BEGIN

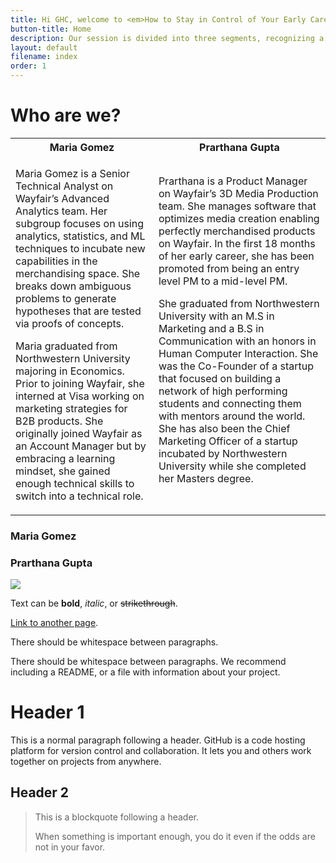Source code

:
 ```yaml
---
title: Hi GHC, welcome to <em>How to Stay in Control of Your Early Career Success</em>!
button-title: Home
description: Our session is divided into three segments, recognizing a growth mindset, finding an environment that celebrates failure (and how to build one for yourself), and building a network that behaves as your safety net while helping you grow. Our interactive website has content to help you reflect on each segment.
layout: default
filename: index
order: 1
---
```


# Who are we?
<table>
<tr>
<th>Maria Gomez</th>
<th>Prarthana Gupta</th>
</tr>
<tr>

<td>

Maria Gomez is a Senior Technical Analyst on Wayfair’s Advanced Analytics team. Her subgroup focuses on using analytics, statistics, and ML techniques to incubate new capabilities in the merchandising space. She breaks down ambiguous problems to generate hypotheses that are tested via proofs of concepts.
 
Maria graduated from Northwestern University majoring in Economics. Prior to joining Wayfair, she interned at Visa working on marketing strategies for B2B products. She originally joined Wayfair as an Account Manager but by embracing a learning mindset, she gained enough technical skills to switch into a technical role. 

</td><td>
Prarthana is a Product Manager on Wayfair’s 3D Media Production team. She manages software that optimizes media creation enabling perfectly merchandised products on Wayfair. In the first 18 months of her early career, she has been promoted from being an entry level PM to a mid-level PM.

She graduated from Northwestern University with an M.S in Marketing and a B.S in Communication with an honors in Human Computer Interaction. She was the Co-Founder of a startup that focused on building a network of high performing students and connecting them with mentors around the world. She has also been the Chief Marketing Officer of a startup incubated by Northwestern University while she completed her Masters degree. 

</td></tr> </table>

### Maria Gomez

### Prarthana Gupta


<img src="https://media.giphy.com/media/qLHzYjlA2FW8g/giphy.gif" />

Text can be **bold**, _italic_, or ~~strikethrough~~.

[Link to another page](./another-page.html).

There should be whitespace between paragraphs.

There should be whitespace between paragraphs. We recommend including a README, or a file with information about your project.

# Header 1

This is a normal paragraph following a header. GitHub is a code hosting platform for version control and collaboration. It lets you and others work together on projects from anywhere.

## Header 2

> This is a blockquote following a header.
>
> When something is important enough, you do it even if the odds are not in your favor.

END

» About this task:
Your answer must be the lines from the one holding "### Prarthana Gupta" to the end of the listing above, exactly as written and nothing else.

» Answer area:
### Prarthana Gupta


<img src="https://media.giphy.com/media/qLHzYjlA2FW8g/giphy.gif" />

Text can be **bold**, _italic_, or ~~strikethrough~~.

[Link to another page](./another-page.html).

There should be whitespace between paragraphs.

There should be whitespace between paragraphs. We recommend including a README, or a file with information about your project.

# Header 1

This is a normal paragraph following a header. GitHub is a code hosting platform for version control and collaboration. It lets you and others work together on projects from anywhere.

## Header 2

> This is a blockquote following a header.
>
> When something is important enough, you do it even if the odds are not in your favor.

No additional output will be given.